The British high commission then swung into action, filing a writ of habeas corpus for the release of Mr Stewart; this was granted by the then chief justice Ben Kinwaka who only a few days later was dragged from his home by Amin’s bodyguards and brutally killed.
Madhvani was a Ugandan citizen at the time and his wife kept up a steady stream of phone calls to Makinde prison where he was being held. Her repeated pleas for information about her husband were persistently fobbed off. Madhvani says he really felt no danger to his life though. “It was a threat to frighten Asians by Amin, I was interrogated about various things – how many Asians I employed in my businesses, how many North Africans and so on.” But when Madhvani’s wife asked Amin what he intended doing to her husband, she was told: “Don’t worry, he is my brother.”
He recalls Amin as a “rough man”, a “soldier with animal instincts”, a brutal man who forced his children to observe the mutilated body of their mother after Amin killed her and who had a sixth sense about plots to overthrow him, which is why many attempts to kill him failed.
But Madhvani believes, as several political commentators do, that Amin’s entire plan to rid the country of Asians was no more than a huge smokescreen to hide his real intentions. “Not more than 3-5 Asians were actually killed. In the enormous publicity glare that accompanied the Asian migration, Amin secretly eliminated almost 3000-4000 of his political enemies.”
Today, Madhvani has clawed his way back up the success ladder. Seated in his luxurious office in central London where the setting and decor speak of refinement and restraint, he is far away from these memories. A gigantic engraved seven-foot map of the world is sprawled across one wall and Madhvani’s glance falls upon it sometimes like Alexander surveying the breadth of his Macedonian empire. Historians say Alexander wept because there were no more worlds left to conquer but Madhvani’s genial face is serene. At the age of 82, he has achieved it all, business success, a family, the works. After the expulsion, he set up his own company in London called Indeco dealing in glass, property, technology and electronics. But he kept a 20 per cent stake in family’s Ugandan based Madhvani group whose fortunes are once again on the upswing.
“What does one do now,” he asks mildly with a slightly perplexed expression. “I’m semi-retired,” he says, with the manner of one all dressed up with nowhere to go.

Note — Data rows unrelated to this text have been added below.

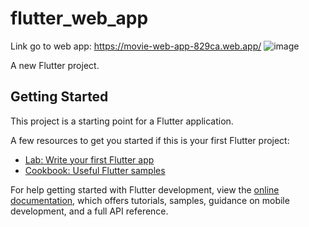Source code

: # flutter_web_app
Link go to web app: https://movie-web-app-829ca.web.app/
![image](https://github.com/user-attachments/assets/2e864006-4b21-4cc5-a299-7c668b8fd5bd)

A new Flutter project.

## Getting Started

This project is a starting point for a Flutter application.

A few resources to get you started if this is your first Flutter project:

- [Lab: Write your first Flutter app](https://docs.flutter.dev/get-started/codelab)
- [Cookbook: Useful Flutter samples](https://docs.flutter.dev/cookbook)

For help getting started with Flutter development, view the
[online documentation](https://docs.flutter.dev/), which offers tutorials,
samples, guidance on mobile development, and a full API reference.
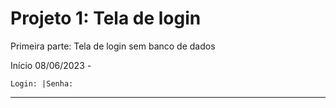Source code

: # Projeto 1: Tela de login

 Primeira parte: Tela de login sem banco de dados
 
 Início 08/06/2023 - 
 
    Login: |Senha:
  ***
  
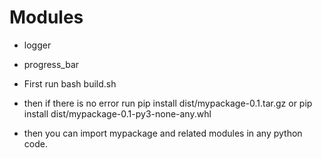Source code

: # Modules
- logger
- progress_bar

- First run bash build.sh
- then if there is no error run pip install dist/mypackage-0.1.tar.gz or pip install dist/mypackage-0.1-py3-none-any.whl
- then you can import mypackage and related modules in any python code.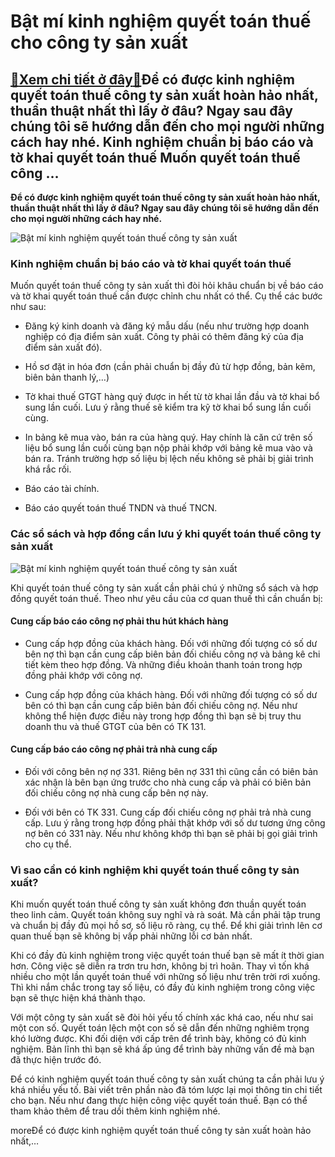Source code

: Bật mí kinh nghiệm quyết toán thuế cho công ty sản xuất
=======================================================

[:gift:Xem chi tiết ở đây:gift:](https://hddtvn.com/bat-mi-kinh-nghiem-quyet-toan-thue-cho-cong-ty-san-xuat/)Để có được kinh nghiệm quyết toán thuế công ty sản xuất hoàn hảo nhất, thuần thuật nhất thì lấy ở đâu? Ngay sau đây chúng tôi sẽ hướng dẫn đến cho mọi người những cách hay nhé. Kinh nghiệm chuẩn bị báo cáo và tờ khai quyết toán thuế Muốn quyết toán thuế công …
--------------------------------------------------------------------------------------------------------------------------------------------------------------------------------------------------------------------------------------------------------------------

**Để có được kinh nghiệm quyết toán thuế công ty sản xuất hoàn hảo nhất, thuần thuật nhất thì lấy ở đâu? Ngay sau đây chúng tôi sẽ hướng dẫn đến cho mọi người những cách hay nhé.**


![Bật mí kinh nghiệm quyết toán thuế công ty sản xuất](https://hddtvn.com/wp-content/uploads/2021/01/Kinh-nghiE1BB87m-quyE1BABFt-toC3A1n-cC3B4ng-ty-sE1BAA3n-xuE1BAA5t.png "Bật mí kinh nghiệm quyết toán thuế công ty sản xuất")


### Kinh nghiệm chuẩn bị báo cáo và tờ khai quyết toán thuế


Muốn quyết toán thuế công ty sản xuất thì đòi hỏi khâu chuẩn bị về báo cáo và tờ khai quyết toán thuế cần được chỉnh chu nhất có thể. Cụ thể các bước như sau:


+ Đăng ký kinh doanh và đăng ký mẫu dấu (nếu như trường hợp doanh nghiệp có địa điểm sản xuất. Công ty phải có thêm đăng ký của địa điểm sản xuất đó).


+ Hồ sơ đặt in hóa đơn (cần phải chuẩn bị đầy đủ từ hợp đồng, bản kẽm, biên bản thanh lý,…)


+ Tờ khai thuế GTGT hàng quý được in hết từ tờ khai lần đầu và tờ khai bổ sung lần cuối. Lưu ý rằng thuế sẽ kiểm tra kỹ tờ khai bổ sung lần cuối cùng.


+ In bảng kê mua vào, bán ra của hàng quý. Hay chính là căn cứ trên số liệu bổ sung lần cuối cùng bạn nộp phải khớp với bảng kê mua vào và bán ra. Tránh trường hợp số liệu bị lệch nếu không sẽ phải bị giải trình khá rắc rối.


+ Báo cáo tài chính.


+ Báo cáo quyết toán thuế TNDN và thuế TNCN.


### Các sổ sách và hợp đồng cần lưu ý khi quyết toán thuế công ty sản xuất


![Bật mí kinh nghiệm quyết toán thuế công ty sản xuất](https://hddtvn.com/wp-content/uploads/2021/01/doanh-nghiep-nho-va-sieu-nho-tham-gia-dau-thau1537586601.jpeg "Bật mí kinh nghiệm quyết toán thuế công ty sản xuất")


Khi quyết toán thuế công ty sản xuất cần phải chú ý những sổ sách và hợp đồng quyết toán thuế. Theo như yêu cầu của cơ quan thuế thì cần chuẩn bị:


#### **Cung cấp báo cáo công nợ phải thu hút khách hàng**


+ Cung cấp hợp đồng của khách hàng. Đối với những đối tượng có số dư bên nợ thì bạn cần cung cấp biên bản đối chiếu công nợ và bảng kê chi tiết kèm theo hợp đồng. Và những điều khoản thanh toán trong hợp đồng phải khớp với công nợ.


+ Cung cấp hợp đồng của khách hàng. Đối với những đối tượng có số dư bên có thì bạn cần cung cấp biên bản đối chiếu công nợ. Nếu như không thể hiện được điều này trong hợp đồng thì bạn sẽ bị truy thu doanh thu và thuế GTGT của bên có TK 131.


#### Cung cấp báo cáo công nợ phải trả nhà cung cấp


+ Đối với công bên nợ nợ 331. Riêng bên nợ 331 thì cũng cần có biên bản xác nhận là bên bạn ứng trước cho nhà cung cấp và phải có biên bản đối chiếu công nợ nhà cung cấp bên nợ này.


+ Đối với bên có TK 331. Cung cấp đối chiếu công nợ phải trả nhà cung cấp. Lưu ý rằng trong hợp đồng phải thật khớp với số dư tương ứng công nợ bên có 331 này. Nếu như không khớp thì bạn sẽ phải bị gọi giải trình cho cụ thể.


### Vì sao cần có kinh nghiệm khi quyết toán thuế công ty sản xuất?


Khi muốn quyết toán thuế công ty sản xuất không đơn thuần quyết toán theo linh cảm. Quyết toán không suy nghĩ và rà soát. Mà cần phải tập trung và chuẩn bị đầy đủ mọi hồ sơ, số liệu rõ ràng, cụ thể. Để khi giải trình lên cơ quan thuế bạn sẽ không bị vấp phải những lỗi cơ bản nhất.


Khi có đầy đủ kinh nghiệm trong việc quyết toán thuế bạn sẽ mất ít thời gian hơn. Công việc sẽ diễn ra trơn tru hơn, không bị trì hoãn. Thay vì tốn khá nhiều cho một lần quyết toán thuế với những số liệu như trên trời rơi xuống. Thì khi nắm chắc trong tay số liệu, có đầy đủ kinh nghiệm trong công việc bạn sẽ thực hiện khá thành thạo.


Với một công ty sản xuất sẽ đòi hỏi yếu tố chính xác khá cao, nếu như sai một con số. Quyết toán lệch một con số sẽ dẫn đến những nghiêm trọng khó lường được. Khi đối diện với cấp trên để trình bày, không có đủ kinh nghiệm. Bản lĩnh thì bạn sẽ khá ấp úng để trình bày những vấn đề mà bạn đã thực hiện trước đó.


Để có kinh nghiệm quyết toán thuế công ty sản xuất chúng ta cần phải lưu ý khá nhiều yếu tố. Bài viết trên phần nào đã tóm lược lại mọi thông tin chi tiết cho bạn. Nếu như đang thực hiện công việc quyết toán thuế. Bạn có thể tham khảo thêm để trau dồi thêm kinh nghiệm nhé.


moreĐể có được kinh nghiệm quyết toán thuế công ty sản xuất hoàn hảo nhất,…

“Uganda is the country of my birth and I have a strange attachment to the country I was born in. It’s a beautiful place, all 93,000 square miles of it. Mind you, one third is water. Anywhere you throw a seed, it grows. Plant any stick from a tree, it grows. It’s a fertile country and the temperature is not high – only 15-17 degrees Celsius – ideal for agriculture – it grows 250,000 tonnes of coffee” he drones on with a faraway dreamy look sounding very much like an advertisement for the Ugandan Tourist Board.

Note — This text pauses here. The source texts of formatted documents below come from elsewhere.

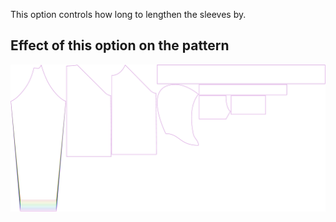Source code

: 
This option controls how long to lengthen the sleeves by.


## Effect of this option on the pattern
![This image shows the effect of this option by superimposing several variants that have a different value for this option](hugo_sleevelengthbonus_sample.svg "Effect of this option on the pattern")
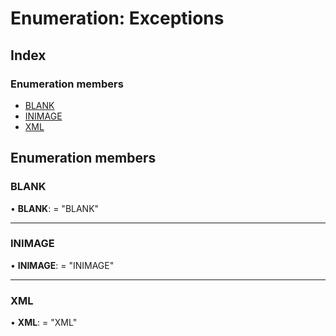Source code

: 
# Enumeration: Exceptions

## Index

### Enumeration members

* [BLANK](_wmsparameters_.wmsparameters.exceptions.md#blank)
* [INIMAGE](_wmsparameters_.wmsparameters.exceptions.md#inimage)
* [XML](_wmsparameters_.wmsparameters.exceptions.md#xml)

## Enumeration members

###  BLANK

• **BLANK**: = "BLANK"

___

###  INIMAGE

• **INIMAGE**: = "INIMAGE"

___

###  XML

• **XML**: = "XML"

His demonstration of gratitude is to play a major role in the 25 year silver jubilee celebrations of Ugandan independence that begin all over Britain next month. These include a visit by President Yoweri Museveni and a multi-faith celebration at the Swaminarayan temple in north London.

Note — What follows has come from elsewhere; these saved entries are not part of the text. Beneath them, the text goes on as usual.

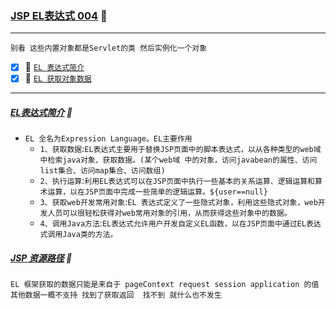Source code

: ### [JSP EL表达式 004](#top) <b id="top"></b> :maple_leaf:

----
`别看 这些内置对象都是Servlet的类 然后实例化一个对象`

- [x] :maple_leaf: [`EL 表达式简介`](#intro)
- [x] :maple_leaf: [`EL 获取对象数据`](#url)

------

##### [EL表达式简介](#top)  :maple_leaf: <b id="intro"></b> 
* `EL 全名为Expression Language。EL主要作用`
  * `1、获取数据`:`EL表达式主要用于替换JSP页面中的脚本表达式，以从各种类型的web域 中检索java对象、获取数据。(某个web域 中的对象，访问javabean的属性、访问list集合、访问map集合、访问数组)`
  * `2、执行运算`:`利用EL表达式可以在JSP页面中执行一些基本的关系运算、逻辑运算和算术运算，以在JSP页面中完成一些简单的逻辑运算。${user==null}`
  * `3、获取web开发常用对象`:`EL 表达式定义了一些隐式对象，利用这些隐式对象，web开发人员可以很轻松获得对web常用对象的引用，从而获得这些对象中的数据。`
  * `4、调用Java方法`:`EL表达式允许用户开发自定义EL函数，以在JSP页面中通过EL表达式调用Java类的方法。`

##### [JSP 资源路径](#top)  :maple_leaf: <b id="url"></b> 
`EL 框架获取的数据只能是来自于 pageContext request session application 的值 其他数据一概不支持 找到了获取返回  找不到 就什么也不发生`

Madhvani’s demons would appear curious to most of us Schedule E taxpayers who live from one salary cheque to the next. He has no fear of losing it all- he has lost it all before.
Asked to enumerate his favourite novelists, he takes on the elusiveness of a Zen master. “All or none,” he intones cryptically in East African English accent, brushing aside any persistence with a Sphinx-like “there is something to be found in every book one reads so they could all be my favourites or none.”
“Contentment is simply understanding oneself” is another of his pat quickfire answers.
At 80, he has matured like a bottle of good wine – he has seen it all, done it all and nothing seems to faze him. His story perhaps bears resemblance to that of another adventurous entrepreneur who made his fortune in Africa, Tiny Rowland. Like Rowland, Madhvani has known success and failure and treated those two impostors just the same. Like Rowland, he was a pathbreaker, matching Lonrho’s sprawling businesses with a Ł500 million sugar empire that stretched across most of East Africa. But the similarity stops here: Rowland was a man in a hurry, driven by demons, a rebel tycoon who bent the rules, bribed African dictators, and was once called by Edward Heath the “unacceptable face of capitalism.” Madhvani, on the other hand, is held in high esteem by the Asian community as a gentleman who plays by the book. He admits to being an archetypal establishment man, an admirer of Gandhi, who he says embodied the virtues of patience and humility which he so admires. His one small vanity however, seem to have been to publish a book of photographs entitled A Reflection which was taken on his trips to India. The photographs are quite ordinary. “But they are my unique perception of India,” he says.